**Data in this exercise**

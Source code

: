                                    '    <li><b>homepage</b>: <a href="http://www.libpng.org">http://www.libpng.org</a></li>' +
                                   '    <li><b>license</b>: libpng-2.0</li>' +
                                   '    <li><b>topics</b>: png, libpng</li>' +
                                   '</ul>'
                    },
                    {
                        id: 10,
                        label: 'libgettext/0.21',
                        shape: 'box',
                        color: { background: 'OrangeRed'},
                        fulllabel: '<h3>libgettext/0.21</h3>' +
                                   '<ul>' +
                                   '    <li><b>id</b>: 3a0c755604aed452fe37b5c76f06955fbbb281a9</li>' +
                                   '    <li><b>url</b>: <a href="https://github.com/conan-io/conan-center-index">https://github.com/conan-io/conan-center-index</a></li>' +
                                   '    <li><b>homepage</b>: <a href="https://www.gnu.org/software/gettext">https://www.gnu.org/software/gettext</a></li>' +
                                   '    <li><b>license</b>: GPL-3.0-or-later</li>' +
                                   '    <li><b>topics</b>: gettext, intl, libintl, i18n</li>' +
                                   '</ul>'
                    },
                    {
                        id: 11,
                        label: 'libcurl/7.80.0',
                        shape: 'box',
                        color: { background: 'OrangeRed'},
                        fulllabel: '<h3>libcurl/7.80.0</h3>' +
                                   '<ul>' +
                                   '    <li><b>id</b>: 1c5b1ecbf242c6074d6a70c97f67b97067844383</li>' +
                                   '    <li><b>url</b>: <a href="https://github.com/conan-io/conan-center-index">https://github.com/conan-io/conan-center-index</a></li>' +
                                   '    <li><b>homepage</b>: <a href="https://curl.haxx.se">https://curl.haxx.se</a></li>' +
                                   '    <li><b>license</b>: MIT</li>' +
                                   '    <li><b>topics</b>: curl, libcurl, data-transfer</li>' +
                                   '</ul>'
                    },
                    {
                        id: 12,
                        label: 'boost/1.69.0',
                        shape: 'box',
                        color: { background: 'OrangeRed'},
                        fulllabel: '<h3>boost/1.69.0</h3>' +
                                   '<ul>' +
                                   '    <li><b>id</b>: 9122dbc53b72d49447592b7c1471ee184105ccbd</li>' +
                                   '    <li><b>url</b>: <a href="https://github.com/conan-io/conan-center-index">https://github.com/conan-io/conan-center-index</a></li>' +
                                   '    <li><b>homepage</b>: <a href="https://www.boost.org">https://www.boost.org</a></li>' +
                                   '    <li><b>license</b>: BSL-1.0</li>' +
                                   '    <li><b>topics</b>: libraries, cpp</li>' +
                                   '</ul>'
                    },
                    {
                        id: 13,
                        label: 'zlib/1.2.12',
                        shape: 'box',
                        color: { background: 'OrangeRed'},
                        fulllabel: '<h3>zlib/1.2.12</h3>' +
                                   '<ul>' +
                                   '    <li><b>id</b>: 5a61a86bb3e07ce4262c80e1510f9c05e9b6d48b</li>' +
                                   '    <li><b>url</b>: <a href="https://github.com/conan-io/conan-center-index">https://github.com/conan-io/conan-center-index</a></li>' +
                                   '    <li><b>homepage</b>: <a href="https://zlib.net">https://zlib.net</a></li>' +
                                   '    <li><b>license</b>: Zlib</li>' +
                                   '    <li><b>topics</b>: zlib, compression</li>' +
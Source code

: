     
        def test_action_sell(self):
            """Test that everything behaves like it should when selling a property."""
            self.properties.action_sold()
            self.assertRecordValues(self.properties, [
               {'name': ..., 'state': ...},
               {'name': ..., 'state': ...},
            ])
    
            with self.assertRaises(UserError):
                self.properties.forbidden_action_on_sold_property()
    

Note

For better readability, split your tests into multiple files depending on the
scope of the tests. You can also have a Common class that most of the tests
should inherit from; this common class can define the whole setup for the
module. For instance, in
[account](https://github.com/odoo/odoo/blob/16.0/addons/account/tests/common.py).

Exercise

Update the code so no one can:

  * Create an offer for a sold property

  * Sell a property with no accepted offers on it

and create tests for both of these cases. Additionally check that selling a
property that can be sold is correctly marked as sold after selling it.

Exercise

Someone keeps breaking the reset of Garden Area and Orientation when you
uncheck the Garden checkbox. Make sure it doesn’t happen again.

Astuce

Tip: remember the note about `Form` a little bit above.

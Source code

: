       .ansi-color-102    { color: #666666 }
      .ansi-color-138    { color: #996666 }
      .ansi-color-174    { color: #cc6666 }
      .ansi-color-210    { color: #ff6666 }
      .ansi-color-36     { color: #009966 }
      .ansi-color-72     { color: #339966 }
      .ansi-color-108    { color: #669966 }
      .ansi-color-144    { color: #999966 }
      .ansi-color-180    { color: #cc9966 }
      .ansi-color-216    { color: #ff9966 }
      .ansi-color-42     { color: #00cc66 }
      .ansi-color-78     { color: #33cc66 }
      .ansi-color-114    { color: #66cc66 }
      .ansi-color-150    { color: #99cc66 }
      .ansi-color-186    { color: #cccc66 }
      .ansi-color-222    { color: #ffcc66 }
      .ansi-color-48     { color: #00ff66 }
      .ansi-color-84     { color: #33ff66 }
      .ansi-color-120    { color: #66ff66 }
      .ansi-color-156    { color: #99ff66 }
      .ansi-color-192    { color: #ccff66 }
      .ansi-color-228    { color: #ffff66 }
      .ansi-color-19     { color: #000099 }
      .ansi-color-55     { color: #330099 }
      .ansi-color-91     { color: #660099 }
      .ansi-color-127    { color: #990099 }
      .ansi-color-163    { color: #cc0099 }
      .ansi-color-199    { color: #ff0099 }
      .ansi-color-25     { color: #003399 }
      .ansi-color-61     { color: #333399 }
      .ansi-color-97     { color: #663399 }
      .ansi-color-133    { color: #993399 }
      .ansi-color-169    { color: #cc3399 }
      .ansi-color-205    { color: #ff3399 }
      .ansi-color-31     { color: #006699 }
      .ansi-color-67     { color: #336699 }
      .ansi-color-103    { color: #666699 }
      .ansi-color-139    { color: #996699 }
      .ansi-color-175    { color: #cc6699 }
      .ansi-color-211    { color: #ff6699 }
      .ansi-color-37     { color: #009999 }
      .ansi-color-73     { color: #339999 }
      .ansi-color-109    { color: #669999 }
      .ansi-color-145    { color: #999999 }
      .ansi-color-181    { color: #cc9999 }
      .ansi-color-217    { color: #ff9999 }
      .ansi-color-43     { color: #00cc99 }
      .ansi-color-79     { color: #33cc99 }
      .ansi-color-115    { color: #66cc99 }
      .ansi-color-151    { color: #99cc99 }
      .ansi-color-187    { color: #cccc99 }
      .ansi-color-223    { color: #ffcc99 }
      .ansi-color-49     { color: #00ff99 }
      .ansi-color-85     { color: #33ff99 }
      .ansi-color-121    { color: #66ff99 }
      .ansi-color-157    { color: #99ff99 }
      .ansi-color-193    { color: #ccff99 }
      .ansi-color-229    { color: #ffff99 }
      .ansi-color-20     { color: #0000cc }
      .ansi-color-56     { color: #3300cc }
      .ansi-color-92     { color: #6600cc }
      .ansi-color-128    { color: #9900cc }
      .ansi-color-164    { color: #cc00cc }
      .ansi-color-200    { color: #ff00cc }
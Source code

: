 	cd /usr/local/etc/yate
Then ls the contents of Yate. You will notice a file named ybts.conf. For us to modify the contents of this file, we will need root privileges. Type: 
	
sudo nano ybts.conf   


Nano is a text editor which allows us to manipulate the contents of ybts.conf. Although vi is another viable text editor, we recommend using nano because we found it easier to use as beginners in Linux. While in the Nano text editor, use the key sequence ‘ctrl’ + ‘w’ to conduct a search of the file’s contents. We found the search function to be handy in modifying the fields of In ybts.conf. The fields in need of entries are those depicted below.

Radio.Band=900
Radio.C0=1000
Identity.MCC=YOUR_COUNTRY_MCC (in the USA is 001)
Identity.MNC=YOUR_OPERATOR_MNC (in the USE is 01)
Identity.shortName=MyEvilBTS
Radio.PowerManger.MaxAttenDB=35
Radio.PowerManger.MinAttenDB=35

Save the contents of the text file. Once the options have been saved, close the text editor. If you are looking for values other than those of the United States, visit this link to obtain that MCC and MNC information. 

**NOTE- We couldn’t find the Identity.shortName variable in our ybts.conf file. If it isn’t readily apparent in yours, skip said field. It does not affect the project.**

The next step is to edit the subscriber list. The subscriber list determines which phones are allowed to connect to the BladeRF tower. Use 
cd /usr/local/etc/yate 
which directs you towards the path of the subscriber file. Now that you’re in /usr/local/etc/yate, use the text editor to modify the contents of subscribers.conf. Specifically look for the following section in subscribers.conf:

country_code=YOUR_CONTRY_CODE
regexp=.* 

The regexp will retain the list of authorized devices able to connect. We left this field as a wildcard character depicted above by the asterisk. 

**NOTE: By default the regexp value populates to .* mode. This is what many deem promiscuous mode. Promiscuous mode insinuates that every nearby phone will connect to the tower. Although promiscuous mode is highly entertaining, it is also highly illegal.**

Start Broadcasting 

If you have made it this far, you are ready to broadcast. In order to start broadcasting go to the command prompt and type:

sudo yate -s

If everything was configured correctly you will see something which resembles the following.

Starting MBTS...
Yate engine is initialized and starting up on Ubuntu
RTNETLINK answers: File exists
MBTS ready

**Work order**
Set down exactly the lines of the data above, beginning with the line that has "<li><b>license</b>: MIT</li>' +" and ending with the line that has "self.properties.action_sold()", and no others.

**Solution for this exercise**
                                   '    <li><b>license</b>: MIT</li>' +
                                   '    <li><b>topics</b>: curl, libcurl, data-transfer</li>' +
                                   '</ul>'
                    },
                    {
                        id: 12,
                        label: 'boost/1.69.0',
                        shape: 'box',
                        color: { background: 'OrangeRed'},
                        fulllabel: '<h3>boost/1.69.0</h3>' +
                                   '<ul>' +
                                   '    <li><b>id</b>: 9122dbc53b72d49447592b7c1471ee184105ccbd</li>' +
                                   '    <li><b>url</b>: <a href="https://github.com/conan-io/conan-center-index">https://github.com/conan-io/conan-center-index</a></li>' +
                                   '    <li><b>homepage</b>: <a href="https://www.boost.org">https://www.boost.org</a></li>' +
                                   '    <li><b>license</b>: BSL-1.0</li>' +
                                   '    <li><b>topics</b>: libraries, cpp</li>' +
                                   '</ul>'
                    },
                    {
                        id: 13,
                        label: 'zlib/1.2.12',
                        shape: 'box',
                        color: { background: 'OrangeRed'},
                        fulllabel: '<h3>zlib/1.2.12</h3>' +
                                   '<ul>' +
                                   '    <li><b>id</b>: 5a61a86bb3e07ce4262c80e1510f9c05e9b6d48b</li>' +
                                   '    <li><b>url</b>: <a href="https://github.com/conan-io/conan-center-index">https://github.com/conan-io/conan-center-index</a></li>' +
                                   '    <li><b>homepage</b>: <a href="https://zlib.net">https://zlib.net</a></li>' +
                                   '    <li><b>license</b>: Zlib</li>' +
                                   '    <li><b>topics</b>: zlib, compression</li>' +
Source code

:     
        def test_action_sell(self):
            """Test that everything behaves like it should when selling a property."""
            self.properties.action_sold()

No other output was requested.